[cross-posted: Mind the Gap]
Changing the way we look at climate change.
I want you to, for a second, forget about the extreme weather, the rising tides, biodiversity loss and ocean acidification. That’s right, I, the one writing to you from the blogger loft at the United Nations Framework Convention on Climate Change CoP-16, do NOT want you to focus on all that bad stuff about climate change and where the world might go if we can not firm up an international agreement.
Instead I want to think of something you love, or like enough to use everyday… err ok at least its in use right now: the Internet!
When I first saw the Google exhibit at in the convention center at this climate change conference I was a bit confused, what does Google have to do with climate change policy? The answer is the “Google Earth Engine,” which, aside from being a lot of fun to play with (travel the world in seconds – Hi parliament!), actually has some very practical applications.

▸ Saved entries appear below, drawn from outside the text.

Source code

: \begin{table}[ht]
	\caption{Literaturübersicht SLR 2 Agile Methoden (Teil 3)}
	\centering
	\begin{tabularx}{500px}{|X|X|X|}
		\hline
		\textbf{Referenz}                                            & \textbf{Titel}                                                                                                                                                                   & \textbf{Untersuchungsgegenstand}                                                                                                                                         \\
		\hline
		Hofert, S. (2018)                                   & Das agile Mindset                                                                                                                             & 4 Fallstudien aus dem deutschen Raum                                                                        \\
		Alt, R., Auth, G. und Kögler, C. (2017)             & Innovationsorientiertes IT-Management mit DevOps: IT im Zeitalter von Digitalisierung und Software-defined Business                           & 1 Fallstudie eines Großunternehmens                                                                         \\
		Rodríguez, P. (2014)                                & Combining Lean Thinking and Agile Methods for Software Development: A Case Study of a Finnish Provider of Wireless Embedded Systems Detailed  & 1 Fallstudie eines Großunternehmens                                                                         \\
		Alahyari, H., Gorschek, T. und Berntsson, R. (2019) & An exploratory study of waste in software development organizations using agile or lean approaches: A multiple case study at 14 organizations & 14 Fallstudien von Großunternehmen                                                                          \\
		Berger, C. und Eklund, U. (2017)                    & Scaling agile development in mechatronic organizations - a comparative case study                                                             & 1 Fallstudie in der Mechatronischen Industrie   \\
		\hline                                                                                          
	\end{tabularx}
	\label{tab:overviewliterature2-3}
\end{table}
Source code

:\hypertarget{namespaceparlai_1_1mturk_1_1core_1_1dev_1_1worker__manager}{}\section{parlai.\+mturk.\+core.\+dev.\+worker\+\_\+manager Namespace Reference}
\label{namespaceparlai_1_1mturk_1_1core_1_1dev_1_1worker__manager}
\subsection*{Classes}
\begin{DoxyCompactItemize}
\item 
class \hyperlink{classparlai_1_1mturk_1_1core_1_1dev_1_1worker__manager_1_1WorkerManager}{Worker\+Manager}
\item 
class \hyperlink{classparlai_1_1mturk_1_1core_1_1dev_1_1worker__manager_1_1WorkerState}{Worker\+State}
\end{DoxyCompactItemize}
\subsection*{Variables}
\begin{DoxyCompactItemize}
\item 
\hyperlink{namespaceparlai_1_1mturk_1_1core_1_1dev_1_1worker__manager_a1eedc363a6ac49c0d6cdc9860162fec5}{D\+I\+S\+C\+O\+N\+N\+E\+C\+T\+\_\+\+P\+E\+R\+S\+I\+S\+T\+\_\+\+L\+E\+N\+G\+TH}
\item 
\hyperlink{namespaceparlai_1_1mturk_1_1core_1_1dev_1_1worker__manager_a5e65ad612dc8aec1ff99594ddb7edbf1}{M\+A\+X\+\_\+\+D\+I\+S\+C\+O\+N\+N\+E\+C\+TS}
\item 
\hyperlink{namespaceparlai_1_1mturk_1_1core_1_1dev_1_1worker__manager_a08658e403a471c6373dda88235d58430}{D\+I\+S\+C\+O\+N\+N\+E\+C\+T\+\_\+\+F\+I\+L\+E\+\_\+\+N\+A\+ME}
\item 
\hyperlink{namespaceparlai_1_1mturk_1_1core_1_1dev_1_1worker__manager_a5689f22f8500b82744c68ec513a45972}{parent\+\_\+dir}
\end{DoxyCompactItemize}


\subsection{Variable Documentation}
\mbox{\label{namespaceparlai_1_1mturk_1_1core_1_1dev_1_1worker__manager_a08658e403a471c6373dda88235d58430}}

For the first time ever satellite images of the entire world are available for free. Right now this is being used to track deforestation and the heavily discussed REDD+ project and is a bit of a test run.
Google.org, Google’s charitable branch is working on ways to use the Internet to solve social and environmental issues. By literally overlapping Internet technology with environmental problems we can see climate change in new ways. We can actually see forests shrinking, ice melting and oceans rising over time.
Really cool though, is that this “we” I talk about is not just governments and scientists anymore, it is everybody with an Internet connection. It means that we can start to address global problems as a global population. We can take these maps and use them however we want. We can create new tools and new systems to apply the satellite technology and we can share those ideas and insights with anyone we want.
But the Internet and climate change love affair does not have to end at maps. In fact it is precisely because the Internet can be used to re-envision almost every aspect of life that makes it so darn useful. From allowing increased access to information, to speeding up processing time of news, to allowing the average citizen to not only piece together their own understanding of whats going on in the world but also re-format it in visual and audio ways and then share it!
“Gaps” (rather than problems), one could say, are being filled left, right, and center.
It’s all a matter of how you look at it.